Editor's Note: The following is an edited transcript of Fareed Zakaria's discussion with Suzanne Malveaux on Afghanistan, Iran and Syria.
Afghan shooting fallout limited
Suzanne Malveaux: The United States is trying to play damage control after the massacre in Afghanistan. Over the weekend, a shooter went on a killing spree, mowing down 16 innocent Afghans, mostly women and children. Now the country is reeling.
Fareed, we saw the press conference with President Obama and British Prime Minister David Cameron. One of the things that the president made clear was that we would not be making, at this moment, a change in policy, in moving out U.S. troops. That timetable remains: 2014. Is there going to be fallout in Afghanistan, in the Middle East, if there's not some sort of movement here?
Fareed Zakaria: No, not really. What struck me about the reaction in Afghanistan is there was a stronger reaction to the Quran burning than to these killings. I think for most Afghans - and I'm speculating here - but I think the idea that there was some kind of policy decision made to destroy Qurans is something that struck at the very core of the issue of whether the United States respects the Afghan people, their customs and, of course, their religion.

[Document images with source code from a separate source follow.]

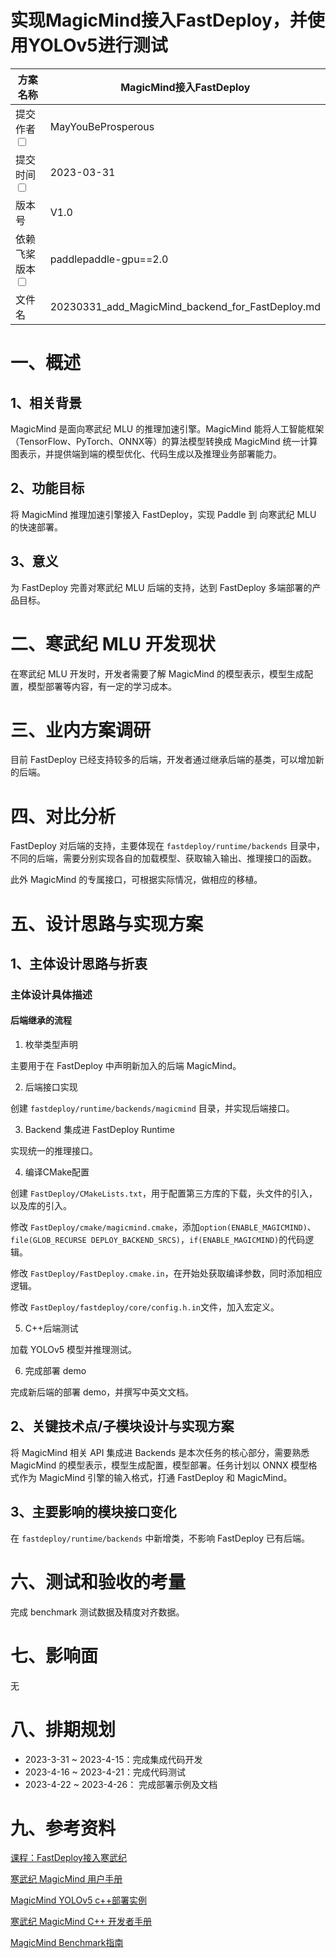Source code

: # 实现MagicMind接入FastDeploy，并使用YOLOv5进行测试

| 方案名称                         |  MagicMind接入FastDeploy  | 
|----------------------------------------------------------|-------------------------------------------|
| 提交作者<input type="checkbox" class="rowselector hidden">   | MayYouBeProsperous                             | 
| 提交时间<input type="checkbox" class="rowselector hidden">   | 2023-03-31                              | 
| 版本号                                                      | V1.0                                      | 
| 依赖飞桨版本<input type="checkbox" class="rowselector hidden"> | paddlepaddle-gpu==2.0                     | 
| 文件名                                                      | 20230331_add_MagicMind_backend_for_FastDeploy.md<br> | 

# 一、概述
## 1、相关背景
MagicMind 是面向寒武纪 MLU 的推理加速引擎。MagicMind 能将人工智能框架（TensorFlow、PyTorch、ONNX等）的算法模型转换成 MagicMind 统一计算图表示，并提供端到端的模型优化、代码生成以及推理业务部署能力。


## 2、功能目标
将 MagicMind 推理加速引擎接入 FastDeploy，实现 Paddle 到 向寒武纪 MLU 的快速部署。

## 3、意义
为 FastDeploy 完善对寒武纪 MLU 后端的支持，达到 FastDeploy 多端部署的产品目标。

# 二、寒武纪 MLU 开发现状

在寒武纪 MLU 开发时，开发者需要了解 MagicMind 的模型表示，模型生成配置，模型部署等内容，有一定的学习成本。

# 三、业内方案调研

目前 FastDeploy 已经支持较多的后端，开发者通过继承后端的基类，可以增加新的后端。

# 四、对比分析

FastDeploy 对后端的支持，主要体现在 `fastdeploy/runtime/backends` 目录中，不同的后端，需要分别实现各自的加载模型、获取输入输出、推理接口的函数。

此外 MagicMind 的专属接口，可根据实际情况，做相应的移植。

# 五、设计思路与实现方案

## 1、主体设计思路与折衷

### 主体设计具体描述
#### 后端继承的流程

1. 枚举类型声明

主要用于在 FastDeploy 中声明新加入的后端 MagicMind。

2. 后端接口实现

创建 `fastdeploy/runtime/backends/magicmind` 目录，并实现后端接口。

3. Backend 集成进 FastDeploy Runtime

实现统一的推理接口。

4. 编译CMake配置

创建 `FastDeploy/CMakeLists.txt`，用于配置第三方库的下载，头文件的引入，以及库的引入。

修改 `FastDeploy/cmake/magicmind.cmake`，添加`option(ENABLE_MAGICMIND)`、`file(GLOB_RECURSE DEPLOY_BACKEND_SRCS)`，`if(ENABLE_MAGICMIND)`的代码逻辑。

修改 `FastDeploy/FastDeploy.cmake.in`，在开始处获取编译参数，同时添加相应逻辑。

修改 `FastDeploy/fastdeploy/core/config.h.in`文件，加入宏定义。

5. C++后端测试

加载 YOLOv5 模型并推理测试。

6. 完成部署 demo

完成新后端的部署 demo，并撰写中英文文档。

## 2、关键技术点/子模块设计与实现方案
将 MagicMind 相关 API 集成进 Backends 是本次任务的核心部分，需要熟悉 MagicMind 的模型表示，模型生成配置，模型部署。任务计划以 ONNX 模型格式作为 MagicMind 引擎的输入格式，打通 FastDeploy 和 MagicMind。

## 3、主要影响的模块接口变化
在 `fastdeploy/runtime/backends` 中新增类，不影响 FastDeploy 已有后端。

# 六、测试和验收的考量
完成 benchmark 测试数据及精度对齐数据。

# 七、影响面
无

# 八、排期规划
* 2023-3-31 ~ 2023-4-15：完成集成代码开发
* 2023-4-16 ~ 2023-4-21：完成代码测试
* 2023-4-22 ~ 2023-4-26： 完成部署示例及文档

# 九、参考资料

[课程：FastDeploy接入寒武纪](https://aistudio.baidu.com/aistudio/education/lessonvideo/4132579)

[寒武纪 MagicMind ⽤户⼿册](https://www.cambricon.com/docs/sdk_1.10.0/magicmind_1.1.0/user_guide/index.html)

[MagicMind YOLOv5 c++部署实例](https://gitee.com/cambricon/magicmind_cloud/tree/master/buildin/cv/detection/yolov5_v6_1_pytorch)

[寒武纪 MagicMind C++ 开发者手册](https://www.cambricon.com/docs/sdk_1.10.0/magicmind_1.1.0/developer_guide/c++/index.html)

[MagicMind Benchmark指南](https://www.cambricon.com/docs/sdk_1.10.0/magicmind_1.1.0/performance_guide/index.html)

This shooting has been seen as a just a tragic case of one bad guy. It is not seen as something that was ordered by any command structure - that the United States military in any way condoned it. And I think that the administration's response was very forceful with President Obama saying that we take this as seriously as we would if these were Americans who were killed. I think that has gone some way in making people realize this wasn't some kind of policy.
Suzanne Malveaux: Do you think that there's any daylight between President Obama and the British Prime Minister? Because clearly the Brits don't want to be in Afghanistan another day.
Fareed Zakaria: I think that President Obama, if you woke him up in the middle of the night, would have a position not so different from David Cameron's. I think the United States wants to go in a way that is responsible and keeps the place stable. I think the Brits feel the same way. No, I don't think there's much difference.
Obama boxed himself in on Iran
Suzanne Malveaux: I want to turn to Iran, if we can. We heard from the Israeli prime minister, Netanyahu pretty tough talk making it very clear that they believe Iran has the capability to build a nuclear weapon, that they would certainly be willing to attack. President Obama is a bit different than that. They want to see if Iran is building a bomb. What do we make of the position of the United States right now in terms of being dragged into some sort of conflict with Iran? Do you think that the tone of the White House is appropriate?
Fareed Zakaria: Suzanne, that's a very smart question, but I think the White House has tried to play this in a way which may have been too clever by half. Their view, which I completely agree with, is they are taking the threat very seriously. They have mounted an international effort: Iran is more isolated and more weak. Its ally, Syria, is in trouble. The administration believes we should give this time to work and keep the pressure on. The Israelis are saying, 'No, we're not waiting for them to make a nuclear weapon. We're waiting for the capability to make a nuclear weapon' and that's, of course, an intangible issue. When do they have the capability? I think that President Obama went through a period of real tough talk, saying he was ruling out containment and he's not bluffing.
I think he may have boxed himself into a situation where he's given up a lot of his options. He's said, 'I won't do this, I won't do that,' and he has put himself on a path where, unless Iran surrenders (and what country has completely surrendered to foreign pressure?) he's left with no option but to engage in a preventive war. I think the White House recognizes that and has been trying to dial back, but I would much more comfortable if we have all options on the table.
A lot of international relations is a mixture of threats and promises and bluffs. You don't want to leave anything off the table.
Syria more complex than Libya
Suzanne Malveaux: Another hot spot is Syria. It's just an unbelievable situation that you have on the ground there. 8,000 people having been killed now. And there's this failed diplomatic mission starting with Kofi Annan and now President Obama is trying to at least convince folks that the United States is doing something. Here's what President Obama said earlier in the Rose Garden: "Assad will leave power. It's not a question of if, but when. To prepare for that day, we will continue to make plans to support the continued aspirations of the Syrian people."
Fareed, do you think the United States can act on its own or do they need to wait for the United Nations?
Fareed Zakaria: Well, the main problem is there's not a lot of military options. You raise the question of what would you do? Syria's opposition does not control any cities, any territory. It's not an easy country to supply. In Libya, you had the Mediterranean Sea and Egyptian border. The logistics of doing something in Syria are very complex and I think the president likely believes there's no point in failing in a noble endeavor.
If you're going to get involved, you need to get involved in a way that you will succeed. it's very difficult to see how that would happen in Syria. We have to hope that the Assad regime runs out of power and money. They are pushing the Russians hard to effectively cut Syria off. That might be a more useful strike than a few air strikes here or there.